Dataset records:
──────────────────────────────

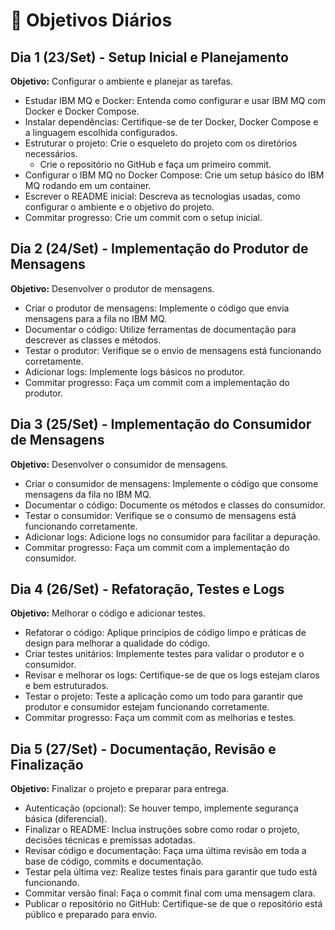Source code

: # 📅 Objetivos Diários

## Dia 1 (23/Set) - Setup Inicial e Planejamento
**Objetivo:** Configurar o ambiente e planejar as tarefas.

* Estudar IBM MQ e Docker: Entenda como configurar e usar IBM MQ com Docker e Docker Compose.
* Instalar dependências: Certifique-se de ter Docker, Docker Compose e a linguagem escolhida configurados.
* Estruturar o projeto: Crie o esqueleto do projeto com os diretórios necessários.
    * Crie o repositório no GitHub e faça um primeiro commit.
* Configurar o IBM MQ no Docker Compose: Crie um setup básico do IBM MQ rodando em um container.
* Escrever o README inicial: Descreva as tecnologias usadas, como configurar o ambiente e o objetivo do projeto.
* Commitar progresso: Crie um commit com o setup inicial.

## Dia 2 (24/Set) - Implementação do Produtor de Mensagens
**Objetivo:** Desenvolver o produtor de mensagens.

* Criar o produtor de mensagens: Implemente o código que envia mensagens para a fila no IBM MQ.
* Documentar o código: Utilize ferramentas de documentação para descrever as classes e métodos.
* Testar o produtor: Verifique se o envio de mensagens está funcionando corretamente.
* Adicionar logs: Implemente logs básicos no produtor.
* Commitar progresso: Faça um commit com a implementação do produtor.

## Dia 3 (25/Set) - Implementação do Consumidor de Mensagens
**Objetivo:** Desenvolver o consumidor de mensagens.

* Criar o consumidor de mensagens: Implemente o código que consome mensagens da fila no IBM MQ.
* Documentar o código: Documente os métodos e classes do consumidor.
* Testar o consumidor: Verifique se o consumo de mensagens está funcionando corretamente.
* Adicionar logs: Adicione logs no consumidor para facilitar a depuração.
* Commitar progresso: Faça um commit com a implementação do consumidor.

## Dia 4 (26/Set) - Refatoração, Testes e Logs
**Objetivo:** Melhorar o código e adicionar testes.

* Refatorar o código: Aplique princípios de código limpo e práticas de design para melhorar a qualidade do código.
* Criar testes unitários: Implemente testes para validar o produtor e o consumidor.
* Revisar e melhorar os logs: Certifique-se de que os logs estejam claros e bem estruturados.
* Testar o projeto: Teste a aplicação como um todo para garantir que produtor e consumidor estejam funcionando corretamente.
* Commitar progresso: Faça um commit com as melhorias e testes.

## Dia 5 (27/Set) - Documentação, Revisão e Finalização
**Objetivo:** Finalizar o projeto e preparar para entrega.

* Autenticação (opcional): Se houver tempo, implemente segurança básica (diferencial).
* Finalizar o README: Inclua instruções sobre como rodar o projeto, decisões técnicas e premissas adotadas.
* Revisar código e documentação: Faça uma última revisão em toda a base de código, commits e documentação.
* Testar pela última vez: Realize testes finais para garantir que tudo está funcionando.
* Commitar versão final: Faça o commit final com uma mensagem clara.
* Publicar o repositório no GitHub: Certifique-se de que o repositório está público e preparado para envio.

──────────────────────────────

# [Problem to work on]
From the records above, print only the lines between the one holding "produtor de mensagens." and the one holding "envio de mensagens está funcionando corretamente.", inclusive, exactly as they stand.

# [Output below]
**Objetivo:** Desenvolver o produtor de mensagens.

* Criar o produtor de mensagens: Implemente o código que envia mensagens para a fila no IBM MQ.
* Documentar o código: Utilize ferramentas de documentação para descrever as classes e métodos.
* Testar o produtor: Verifique se o envio de mensagens está funcionando corretamente.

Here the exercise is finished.